═══ EXTRACTED RECORDS
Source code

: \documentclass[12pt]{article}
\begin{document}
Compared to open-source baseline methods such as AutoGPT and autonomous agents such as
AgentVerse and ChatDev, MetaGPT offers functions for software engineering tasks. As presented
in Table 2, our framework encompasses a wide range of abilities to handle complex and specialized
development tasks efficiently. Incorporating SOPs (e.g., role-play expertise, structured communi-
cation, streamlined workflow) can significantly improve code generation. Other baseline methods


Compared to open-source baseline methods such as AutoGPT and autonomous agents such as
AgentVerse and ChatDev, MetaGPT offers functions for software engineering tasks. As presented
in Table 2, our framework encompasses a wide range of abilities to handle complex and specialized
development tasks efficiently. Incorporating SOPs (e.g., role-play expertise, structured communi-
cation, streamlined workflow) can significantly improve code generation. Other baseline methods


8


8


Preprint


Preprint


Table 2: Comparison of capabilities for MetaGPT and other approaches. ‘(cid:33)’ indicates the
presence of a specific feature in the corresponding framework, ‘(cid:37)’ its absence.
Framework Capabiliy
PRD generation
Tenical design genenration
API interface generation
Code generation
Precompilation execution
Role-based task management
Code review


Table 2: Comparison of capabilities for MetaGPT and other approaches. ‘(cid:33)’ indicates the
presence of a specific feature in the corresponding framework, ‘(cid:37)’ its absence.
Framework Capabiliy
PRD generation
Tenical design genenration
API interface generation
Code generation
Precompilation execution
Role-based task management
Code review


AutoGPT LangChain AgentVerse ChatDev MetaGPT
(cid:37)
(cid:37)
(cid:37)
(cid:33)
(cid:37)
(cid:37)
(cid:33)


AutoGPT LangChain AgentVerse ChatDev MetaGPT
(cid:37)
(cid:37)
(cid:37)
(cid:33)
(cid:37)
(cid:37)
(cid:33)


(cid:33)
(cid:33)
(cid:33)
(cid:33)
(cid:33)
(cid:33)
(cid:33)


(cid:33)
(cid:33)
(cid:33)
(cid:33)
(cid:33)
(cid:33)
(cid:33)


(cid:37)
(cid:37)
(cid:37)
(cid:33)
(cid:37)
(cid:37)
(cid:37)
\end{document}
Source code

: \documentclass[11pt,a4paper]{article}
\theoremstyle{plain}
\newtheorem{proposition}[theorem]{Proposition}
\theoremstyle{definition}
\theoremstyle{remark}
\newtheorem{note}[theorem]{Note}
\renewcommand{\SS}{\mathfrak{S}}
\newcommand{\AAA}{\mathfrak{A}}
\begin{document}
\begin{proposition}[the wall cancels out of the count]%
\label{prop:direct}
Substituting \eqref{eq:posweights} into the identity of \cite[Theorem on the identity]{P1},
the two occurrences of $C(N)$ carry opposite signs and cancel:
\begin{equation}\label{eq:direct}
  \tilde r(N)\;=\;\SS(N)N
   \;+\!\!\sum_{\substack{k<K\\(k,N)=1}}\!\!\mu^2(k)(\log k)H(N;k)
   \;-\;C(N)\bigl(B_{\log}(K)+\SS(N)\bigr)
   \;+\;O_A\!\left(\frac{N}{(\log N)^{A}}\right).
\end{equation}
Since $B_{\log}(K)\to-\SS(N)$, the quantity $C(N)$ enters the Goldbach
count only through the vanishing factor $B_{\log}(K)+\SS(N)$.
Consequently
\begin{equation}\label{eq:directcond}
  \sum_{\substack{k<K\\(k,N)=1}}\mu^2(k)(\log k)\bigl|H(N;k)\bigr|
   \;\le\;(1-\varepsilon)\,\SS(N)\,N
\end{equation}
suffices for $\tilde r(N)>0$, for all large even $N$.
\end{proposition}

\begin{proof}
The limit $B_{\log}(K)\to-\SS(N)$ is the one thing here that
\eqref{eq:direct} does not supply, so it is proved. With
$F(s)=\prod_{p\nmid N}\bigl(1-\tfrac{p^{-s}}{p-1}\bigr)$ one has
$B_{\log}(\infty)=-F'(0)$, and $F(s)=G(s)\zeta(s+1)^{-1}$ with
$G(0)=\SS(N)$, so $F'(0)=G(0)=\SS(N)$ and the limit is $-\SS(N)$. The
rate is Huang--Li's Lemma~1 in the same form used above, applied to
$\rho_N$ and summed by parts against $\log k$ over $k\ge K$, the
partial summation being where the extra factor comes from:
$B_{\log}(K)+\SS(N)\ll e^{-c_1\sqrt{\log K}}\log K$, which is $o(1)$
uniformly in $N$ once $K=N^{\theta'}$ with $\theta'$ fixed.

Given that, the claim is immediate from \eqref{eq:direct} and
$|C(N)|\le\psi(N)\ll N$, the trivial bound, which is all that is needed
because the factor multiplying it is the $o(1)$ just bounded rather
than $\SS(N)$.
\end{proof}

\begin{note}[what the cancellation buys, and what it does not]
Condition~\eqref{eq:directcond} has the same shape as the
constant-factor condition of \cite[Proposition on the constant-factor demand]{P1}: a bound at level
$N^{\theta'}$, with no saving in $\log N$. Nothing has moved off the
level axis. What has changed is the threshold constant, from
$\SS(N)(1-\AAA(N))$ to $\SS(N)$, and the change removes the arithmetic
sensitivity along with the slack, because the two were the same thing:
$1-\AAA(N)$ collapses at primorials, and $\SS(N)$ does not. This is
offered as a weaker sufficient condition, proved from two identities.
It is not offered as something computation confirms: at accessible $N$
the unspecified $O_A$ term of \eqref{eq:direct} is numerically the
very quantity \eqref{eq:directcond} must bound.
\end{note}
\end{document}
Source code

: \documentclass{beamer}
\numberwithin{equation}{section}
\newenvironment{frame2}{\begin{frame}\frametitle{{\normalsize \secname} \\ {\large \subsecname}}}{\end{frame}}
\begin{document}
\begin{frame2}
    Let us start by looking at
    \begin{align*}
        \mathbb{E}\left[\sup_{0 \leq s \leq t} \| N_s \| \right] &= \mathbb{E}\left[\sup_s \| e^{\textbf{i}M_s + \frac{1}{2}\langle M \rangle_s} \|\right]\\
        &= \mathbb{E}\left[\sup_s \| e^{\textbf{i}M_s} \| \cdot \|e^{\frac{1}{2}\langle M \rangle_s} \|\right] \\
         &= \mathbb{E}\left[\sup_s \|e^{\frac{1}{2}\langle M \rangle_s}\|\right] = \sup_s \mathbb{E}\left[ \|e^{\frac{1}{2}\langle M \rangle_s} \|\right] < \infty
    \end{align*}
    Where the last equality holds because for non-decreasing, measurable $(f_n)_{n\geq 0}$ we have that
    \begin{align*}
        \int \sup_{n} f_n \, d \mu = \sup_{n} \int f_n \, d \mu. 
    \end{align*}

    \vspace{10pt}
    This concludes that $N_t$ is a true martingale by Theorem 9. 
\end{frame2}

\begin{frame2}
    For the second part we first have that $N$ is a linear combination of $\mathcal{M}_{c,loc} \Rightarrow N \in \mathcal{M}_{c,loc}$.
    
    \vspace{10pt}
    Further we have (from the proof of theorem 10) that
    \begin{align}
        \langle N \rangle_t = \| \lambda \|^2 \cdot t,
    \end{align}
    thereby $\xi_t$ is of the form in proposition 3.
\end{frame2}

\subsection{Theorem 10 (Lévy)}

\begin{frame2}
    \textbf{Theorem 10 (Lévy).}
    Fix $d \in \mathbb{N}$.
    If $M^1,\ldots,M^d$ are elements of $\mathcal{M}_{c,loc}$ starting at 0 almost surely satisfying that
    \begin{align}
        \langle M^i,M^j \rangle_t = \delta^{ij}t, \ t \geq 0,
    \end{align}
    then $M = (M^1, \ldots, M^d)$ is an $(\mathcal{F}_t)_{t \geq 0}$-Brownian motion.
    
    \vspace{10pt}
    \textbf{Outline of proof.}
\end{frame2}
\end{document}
══════
AIM OF THE TASK - Make an exact transcription of the entries.

RESPONSE -
Source code

: \documentclass[12pt]{article}
\begin{document}
Compared to open-source baseline methods such as AutoGPT and autonomous agents such as
AgentVerse and ChatDev, MetaGPT offers functions for software engineering tasks. As presented
in Table 2, our framework encompasses a wide range of abilities to handle complex and specialized
development tasks efficiently. Incorporating SOPs (e.g., role-play expertise, structured communi-
cation, streamlined workflow) can significantly improve code generation. Other baseline methods


Compared to open-source baseline methods such as AutoGPT and autonomous agents such as
AgentVerse and ChatDev, MetaGPT offers functions for software engineering tasks. As presented
in Table 2, our framework encompasses a wide range of abilities to handle complex and specialized
development tasks efficiently. Incorporating SOPs (e.g., role-play expertise, structured communi-
cation, streamlined workflow) can significantly improve code generation. Other baseline methods


8


8


Preprint


Preprint


Table 2: Comparison of capabilities for MetaGPT and other approaches. ‘(cid:33)’ indicates the
presence of a specific feature in the corresponding framework, ‘(cid:37)’ its absence.
Framework Capabiliy
PRD generation
Tenical design genenration
API interface generation
Code generation
Precompilation execution
Role-based task management
Code review


Table 2: Comparison of capabilities for MetaGPT and other approaches. ‘(cid:33)’ indicates the
presence of a specific feature in the corresponding framework, ‘(cid:37)’ its absence.
Framework Capabiliy
PRD generation
Tenical design genenration
API interface generation
Code generation
Precompilation execution
Role-based task management
Code review


AutoGPT LangChain AgentVerse ChatDev MetaGPT
(cid:37)
(cid:37)
(cid:37)
(cid:33)
(cid:37)
(cid:37)
(cid:33)


AutoGPT LangChain AgentVerse ChatDev MetaGPT
(cid:37)
(cid:37)
(cid:37)
(cid:33)
(cid:37)
(cid:37)
(cid:33)


(cid:33)
(cid:33)
(cid:33)
(cid:33)
(cid:33)
(cid:33)
(cid:33)


(cid:33)
(cid:33)
(cid:33)
(cid:33)
(cid:33)
(cid:33)
(cid:33)


(cid:37)
(cid:37)
(cid:37)
(cid:33)
(cid:37)
(cid:37)
(cid:37)
\end{document}
Source code

: \documentclass[11pt,a4paper]{article}
\theoremstyle{plain}
\newtheorem{proposition}[theorem]{Proposition}
\theoremstyle{definition}
\theoremstyle{remark}
\newtheorem{note}[theorem]{Note}
\renewcommand{\SS}{\mathfrak{S}}
\newcommand{\AAA}{\mathfrak{A}}
\begin{document}
\begin{proposition}[the wall cancels out of the count]%
\label{prop:direct}
Substituting \eqref{eq:posweights} into the identity of \cite[Theorem on the identity]{P1},
the two occurrences of $C(N)$ carry opposite signs and cancel:
\begin{equation}\label{eq:direct}
  \tilde r(N)\;=\;\SS(N)N
   \;+\!\!\sum_{\substack{k<K\\(k,N)=1}}\!\!\mu^2(k)(\log k)H(N;k)
   \;-\;C(N)\bigl(B_{\log}(K)+\SS(N)\bigr)
   \;+\;O_A\!\left(\frac{N}{(\log N)^{A}}\right).
\end{equation}
Since $B_{\log}(K)\to-\SS(N)$, the quantity $C(N)$ enters the Goldbach
count only through the vanishing factor $B_{\log}(K)+\SS(N)$.
Consequently
\begin{equation}\label{eq:directcond}
  \sum_{\substack{k<K\\(k,N)=1}}\mu^2(k)(\log k)\bigl|H(N;k)\bigr|
   \;\le\;(1-\varepsilon)\,\SS(N)\,N
\end{equation}
suffices for $\tilde r(N)>0$, for all large even $N$.
\end{proposition}

\begin{proof}
The limit $B_{\log}(K)\to-\SS(N)$ is the one thing here that
\eqref{eq:direct} does not supply, so it is proved. With
$F(s)=\prod_{p\nmid N}\bigl(1-\tfrac{p^{-s}}{p-1}\bigr)$ one has
$B_{\log}(\infty)=-F'(0)$, and $F(s)=G(s)\zeta(s+1)^{-1}$ with
$G(0)=\SS(N)$, so $F'(0)=G(0)=\SS(N)$ and the limit is $-\SS(N)$. The
rate is Huang--Li's Lemma~1 in the same form used above, applied to
$\rho_N$ and summed by parts against $\log k$ over $k\ge K$, the
partial summation being where the extra factor comes from:
$B_{\log}(K)+\SS(N)\ll e^{-c_1\sqrt{\log K}}\log K$, which is $o(1)$
uniformly in $N$ once $K=N^{\theta'}$ with $\theta'$ fixed.

Given that, the claim is immediate from \eqref{eq:direct} and
$|C(N)|\le\psi(N)\ll N$, the trivial bound, which is all that is needed
because the factor multiplying it is the $o(1)$ just bounded rather
than $\SS(N)$.
\end{proof}

\begin{note}[what the cancellation buys, and what it does not]
Condition~\eqref{eq:directcond} has the same shape as the
constant-factor condition of \cite[Proposition on the constant-factor demand]{P1}: a bound at level
$N^{\theta'}$, with no saving in $\log N$. Nothing has moved off the
level axis. What has changed is the threshold constant, from
$\SS(N)(1-\AAA(N))$ to $\SS(N)$, and the change removes the arithmetic
sensitivity along with the slack, because the two were the same thing:
$1-\AAA(N)$ collapses at primorials, and $\SS(N)$ does not. This is
offered as a weaker sufficient condition, proved from two identities.
It is not offered as something computation confirms: at accessible $N$
the unspecified $O_A$ term of \eqref{eq:direct} is numerically the
very quantity \eqref{eq:directcond} must bound.
\end{note}
\end{document}
Source code

: \documentclass{beamer}
\numberwithin{equation}{section}
\newenvironment{frame2}{\begin{frame}\frametitle{{\normalsize \secname} \\ {\large \subsecname}}}{\end{frame}}
\begin{document}
\begin{frame2}
    Let us start by looking at
    \begin{align*}
        \mathbb{E}\left[\sup_{0 \leq s \leq t} \| N_s \| \right] &= \mathbb{E}\left[\sup_s \| e^{\textbf{i}M_s + \frac{1}{2}\langle M \rangle_s} \|\right]\\
        &= \mathbb{E}\left[\sup_s \| e^{\textbf{i}M_s} \| \cdot \|e^{\frac{1}{2}\langle M \rangle_s} \|\right] \\
         &= \mathbb{E}\left[\sup_s \|e^{\frac{1}{2}\langle M \rangle_s}\|\right] = \sup_s \mathbb{E}\left[ \|e^{\frac{1}{2}\langle M \rangle_s} \|\right] < \infty
    \end{align*}
    Where the last equality holds because for non-decreasing, measurable $(f_n)_{n\geq 0}$ we have that
    \begin{align*}
        \int \sup_{n} f_n \, d \mu = \sup_{n} \int f_n \, d \mu. 
    \end{align*}

    \vspace{10pt}
    This concludes that $N_t$ is a true martingale by Theorem 9. 
\end{frame2}

\begin{frame2}
    For the second part we first have that $N$ is a linear combination of $\mathcal{M}_{c,loc} \Rightarrow N \in \mathcal{M}_{c,loc}$.
    
    \vspace{10pt}
    Further we have (from the proof of theorem 10) that
    \begin{align}
        \langle N \rangle_t = \| \lambda \|^2 \cdot t,
    \end{align}
    thereby $\xi_t$ is of the form in proposition 3.
\end{frame2}

\subsection{Theorem 10 (Lévy)}

\begin{frame2}
    \textbf{Theorem 10 (Lévy).}
    Fix $d \in \mathbb{N}$.
    If $M^1,\ldots,M^d$ are elements of $\mathcal{M}_{c,loc}$ starting at 0 almost surely satisfying that
    \begin{align}
        \langle M^i,M^j \rangle_t = \delta^{ij}t, \ t \geq 0,
    \end{align}
    then $M = (M^1, \ldots, M^d)$ is an $(\mathcal{F}_t)_{t \geq 0}$-Brownian motion.
    
    \vspace{10pt}
    \textbf{Outline of proof.}
\end{frame2}
\end{document}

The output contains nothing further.